Borussia Dortmund Optimist

How has it got to this point? At the beginning of the season we were the team to beat. Top of the Bundesliga, unbeaten in our first six games, the measuring stick. Then it went pear shaped and, as far as Peter Bosz was concerned, the rest was history. Since then Peter Stoeger has come in and things have…changed. He’s had his positives, yes, but he has also had plenty of lows. The game on Saturday at the Allianz Arena was a new low for Stoeger and for Borussia Dortmund.

Since sacking Carlo Ancelotti in October and bringing in Jupp Heynckes, albeit temporarily, Bayern Munich have become the new measuring stick. It sticks in the craw to have to admit that, but it is true. Going to Munich at the weekend, I don’t think many people were looking forward to it. They have lost one league game since the turn of the year and were two wins away from claiming their twenty eighth Bundesliga title. Putting it politely, it was never going to be an easy game. Being completely honest, we were on a hiding to nothing given the way we have played this season.

This side is devoid of a plan. There is no clear direction or style of play. Yes, Stoeger has sured us up defensively but at what cost? He has not been able to fully instil his way of playing into this squad. He is hamstrung by the values and tradition of Borussia Dortmund. Peter Stoeger is a defensive manager and that is OK. Borussia Dortmund are an offensive team, which is fantastic and one of the main reasons I love this club. The two don’t mesh together well though and that has been evident since his arrival in December.

We now have a manager who misreads situations and cannot strike a balance between attack and defence. His decision to play Gonzalo Castro over Julian Weigl was one borne out of an ineptitude to effectively attack against an opposition who are clearly better than your side. His decision to hook Castro off after half an hour was an admission that this theory is correct. It was too late by then though. Bayern were already 3-0 up and were on their way to their fourth. The game was over, and it was lost in midfield.

I’d just like to take this opportunity now to acknowledge that this has been a pretty dreary piece, but there is an optimistic point to be made and here it is – this game is the final nail in Stoeger’s coffin.

Don’t get me wrong, I do not dislike Peter Stoeger. He did a remarkable job with Cologne up until the first six months of this season. He is undoubtedly successful with his style of play and deserves plaudits for what he has accomplished in his career. He should never have been given this job though for a number of reasons.
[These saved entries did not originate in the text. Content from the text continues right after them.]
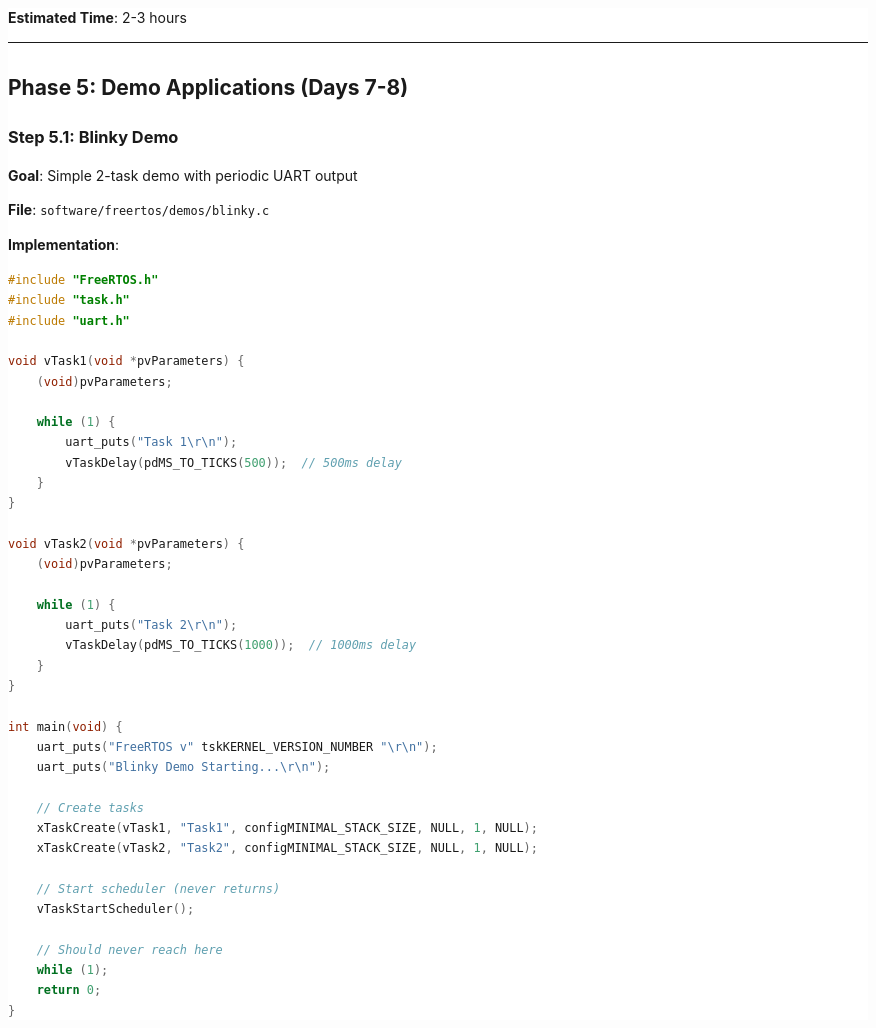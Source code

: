 **Estimated Time**: 2-3 hours

---

## Phase 5: Demo Applications (Days 7-8)

### Step 5.1: Blinky Demo
**Goal**: Simple 2-task demo with periodic UART output

**File**: `software/freertos/demos/blinky.c`

**Implementation**:
```c
#include "FreeRTOS.h"
#include "task.h"
#include "uart.h"

void vTask1(void *pvParameters) {
    (void)pvParameters;

    while (1) {
        uart_puts("Task 1\r\n");
        vTaskDelay(pdMS_TO_TICKS(500));  // 500ms delay
    }
}

void vTask2(void *pvParameters) {
    (void)pvParameters;

    while (1) {
        uart_puts("Task 2\r\n");
        vTaskDelay(pdMS_TO_TICKS(1000));  // 1000ms delay
    }
}

int main(void) {
    uart_puts("FreeRTOS v" tskKERNEL_VERSION_NUMBER "\r\n");
    uart_puts("Blinky Demo Starting...\r\n");

    // Create tasks
    xTaskCreate(vTask1, "Task1", configMINIMAL_STACK_SIZE, NULL, 1, NULL);
    xTaskCreate(vTask2, "Task2", configMINIMAL_STACK_SIZE, NULL, 1, NULL);

    // Start scheduler (never returns)
    vTaskStartScheduler();

    // Should never reach here
    while (1);
    return 0;
}
```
Firstly, he was relieved of his position with his former employers a week before taking this job – he left them bottom of the league, practically relegated before Christmas. Secondly, he was a complete 180 from Peter Bosz. Bosz was uber-attack, Stoeger is uber-defence. Making the transition was unrealistic before the end of the season. Finally, he has never reached the heights that this clubs demands to be at. All was not lost when Stoeger was brought in. Asking him to turn our season around was unfair on his and the fans.

The bottom line here though is that this situation is not of Peter Stoeger’s making. Michael Zorc and Hans-Joakim Watzke must take the blame for this disappointing campaign and the Austrian’s appointment. So rarely have these two got anything wrong in their Dortmund career’s and much of the club’s successes over the years have been down to their foresight. Yet they have got this one so badly wrong. What did they expect when they brought Stoeger in? He was never going to be able to get this side playing his way and the fans wouldn’t have accepted it if he did. This was a poor decision on their behalf.
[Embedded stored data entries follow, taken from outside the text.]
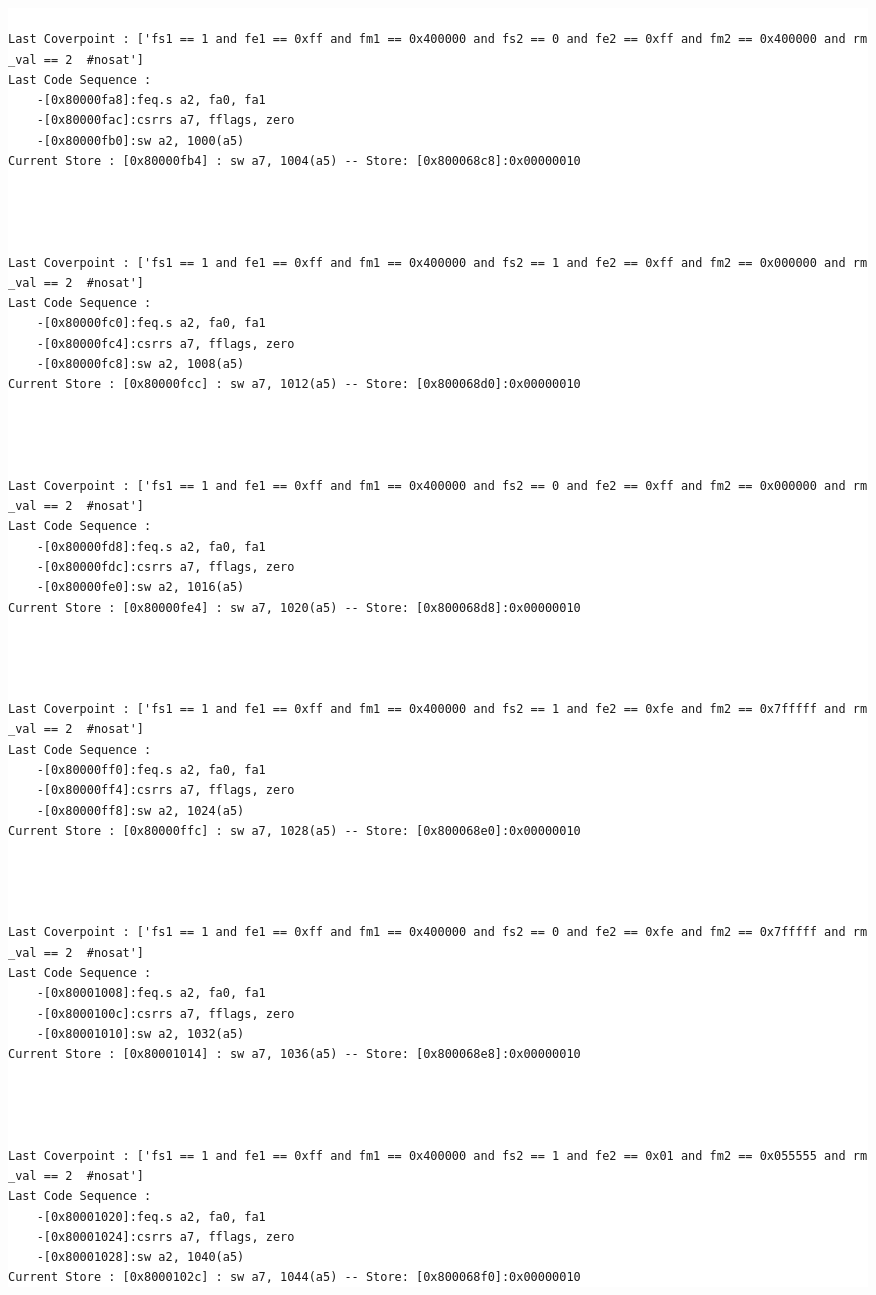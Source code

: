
 ```

Last Coverpoint : ['fs1 == 1 and fe1 == 0xff and fm1 == 0x400000 and fs2 == 0 and fe2 == 0xff and fm2 == 0x400000 and rm_val == 2  #nosat']
Last Code Sequence : 
	-[0x80000fa8]:feq.s a2, fa0, fa1
	-[0x80000fac]:csrrs a7, fflags, zero
	-[0x80000fb0]:sw a2, 1000(a5)
Current Store : [0x80000fb4] : sw a7, 1004(a5) -- Store: [0x800068c8]:0x00000010




Last Coverpoint : ['fs1 == 1 and fe1 == 0xff and fm1 == 0x400000 and fs2 == 1 and fe2 == 0xff and fm2 == 0x000000 and rm_val == 2  #nosat']
Last Code Sequence : 
	-[0x80000fc0]:feq.s a2, fa0, fa1
	-[0x80000fc4]:csrrs a7, fflags, zero
	-[0x80000fc8]:sw a2, 1008(a5)
Current Store : [0x80000fcc] : sw a7, 1012(a5) -- Store: [0x800068d0]:0x00000010




Last Coverpoint : ['fs1 == 1 and fe1 == 0xff and fm1 == 0x400000 and fs2 == 0 and fe2 == 0xff and fm2 == 0x000000 and rm_val == 2  #nosat']
Last Code Sequence : 
	-[0x80000fd8]:feq.s a2, fa0, fa1
	-[0x80000fdc]:csrrs a7, fflags, zero
	-[0x80000fe0]:sw a2, 1016(a5)
Current Store : [0x80000fe4] : sw a7, 1020(a5) -- Store: [0x800068d8]:0x00000010




Last Coverpoint : ['fs1 == 1 and fe1 == 0xff and fm1 == 0x400000 and fs2 == 1 and fe2 == 0xfe and fm2 == 0x7fffff and rm_val == 2  #nosat']
Last Code Sequence : 
	-[0x80000ff0]:feq.s a2, fa0, fa1
	-[0x80000ff4]:csrrs a7, fflags, zero
	-[0x80000ff8]:sw a2, 1024(a5)
Current Store : [0x80000ffc] : sw a7, 1028(a5) -- Store: [0x800068e0]:0x00000010




Last Coverpoint : ['fs1 == 1 and fe1 == 0xff and fm1 == 0x400000 and fs2 == 0 and fe2 == 0xfe and fm2 == 0x7fffff and rm_val == 2  #nosat']
Last Code Sequence : 
	-[0x80001008]:feq.s a2, fa0, fa1
	-[0x8000100c]:csrrs a7, fflags, zero
	-[0x80001010]:sw a2, 1032(a5)
Current Store : [0x80001014] : sw a7, 1036(a5) -- Store: [0x800068e8]:0x00000010




Last Coverpoint : ['fs1 == 1 and fe1 == 0xff and fm1 == 0x400000 and fs2 == 1 and fe2 == 0x01 and fm2 == 0x055555 and rm_val == 2  #nosat']
Last Code Sequence : 
	-[0x80001020]:feq.s a2, fa0, fa1
	-[0x80001024]:csrrs a7, fflags, zero
	-[0x80001028]:sw a2, 1040(a5)
Current Store : [0x8000102c] : sw a7, 1044(a5) -- Store: [0x800068f0]:0x00000010
```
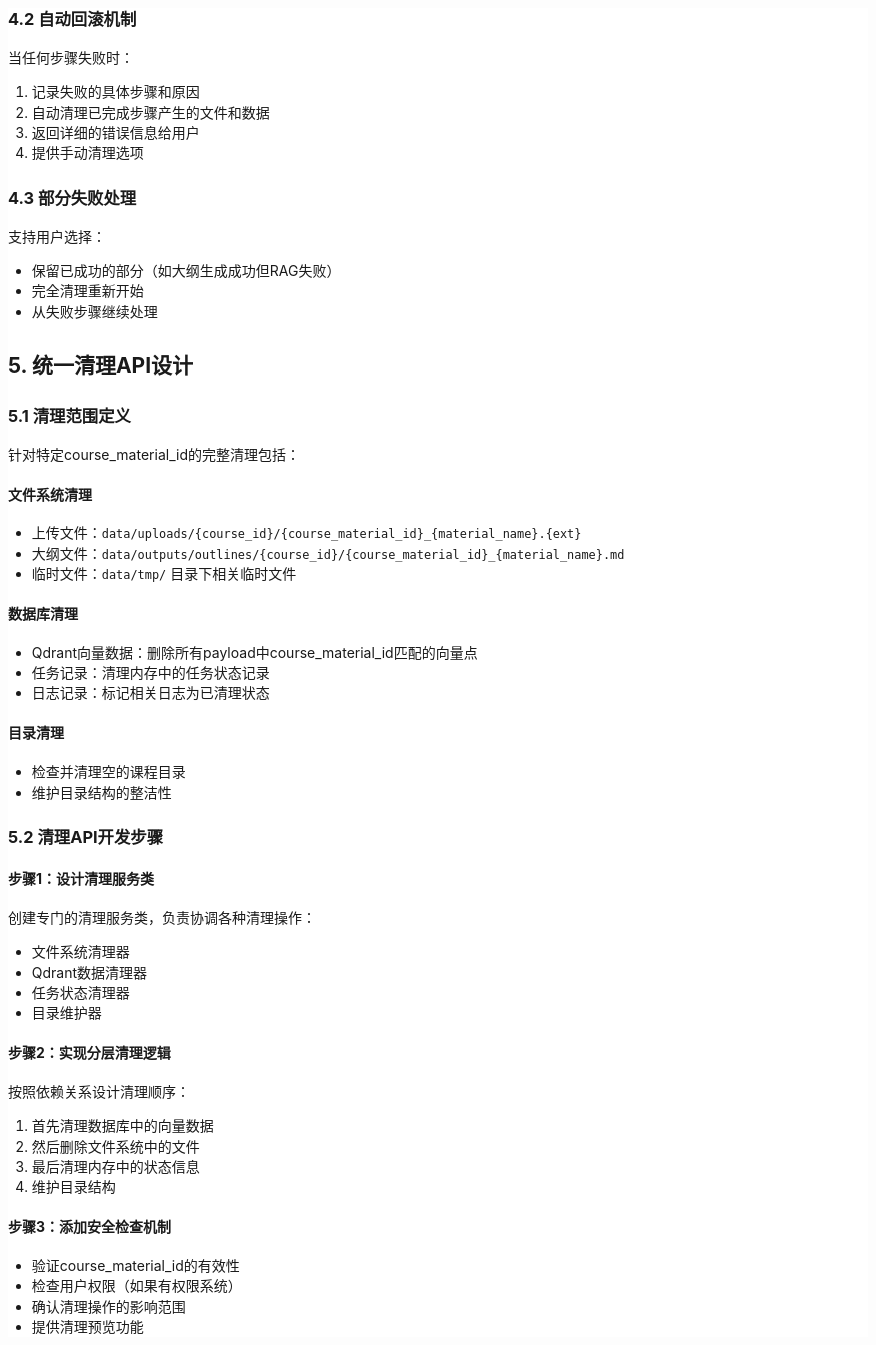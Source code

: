 ### 4.2 自动回滚机制
当任何步骤失败时：
1. 记录失败的具体步骤和原因
2. 自动清理已完成步骤产生的文件和数据
3. 返回详细的错误信息给用户
4. 提供手动清理选项

### 4.3 部分失败处理
支持用户选择：
- 保留已成功的部分（如大纲生成成功但RAG失败）
- 完全清理重新开始
- 从失败步骤继续处理

## 5. 统一清理API设计

### 5.1 清理范围定义
针对特定course_material_id的完整清理包括：

#### 文件系统清理
- 上传文件：`data/uploads/{course_id}/{course_material_id}_{material_name}.{ext}`
- 大纲文件：`data/outputs/outlines/{course_id}/{course_material_id}_{material_name}.md`
- 临时文件：`data/tmp/` 目录下相关临时文件

#### 数据库清理
- Qdrant向量数据：删除所有payload中course_material_id匹配的向量点
- 任务记录：清理内存中的任务状态记录
- 日志记录：标记相关日志为已清理状态

#### 目录清理
- 检查并清理空的课程目录
- 维护目录结构的整洁性

### 5.2 清理API开发步骤

#### 步骤1：设计清理服务类
创建专门的清理服务类，负责协调各种清理操作：
- 文件系统清理器
- Qdrant数据清理器
- 任务状态清理器
- 目录维护器

#### 步骤2：实现分层清理逻辑
按照依赖关系设计清理顺序：
1. 首先清理数据库中的向量数据
2. 然后删除文件系统中的文件
3. 最后清理内存中的状态信息
4. 维护目录结构

#### 步骤3：添加安全检查机制
- 验证course_material_id的有效性
- 检查用户权限（如果有权限系统）
- 确认清理操作的影响范围
- 提供清理预览功能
For all of Stoeger’s negatives this season though he has kept us in touch second place. He deserves credit for being able to salvage something when things looked bleak. He found us in sixth position and today we lie third. It is hardly exponential improvement, but it is because of Peter Stoeger. He won’t walk away from Signal Iduna Park with any shame but walk away he will at the end of his contract in June.

From a 6-0 thrashing, the realisation that the manager is not good enough was the only positive thing to take. The sad thing is that Stoeger is not a bad manager and has done a decent job. The result at the weekend showed his deficiencies though. We want to be at Bayern Munich’s level and that is not totally impossible. The right man has to be at the helm of the ship though. Sadly for him, that man isn’t Peter Stoeger. If a heavy defeat in Der Klassiker was what it took for the board to realise that, then that could be the only silver lining to this cloud.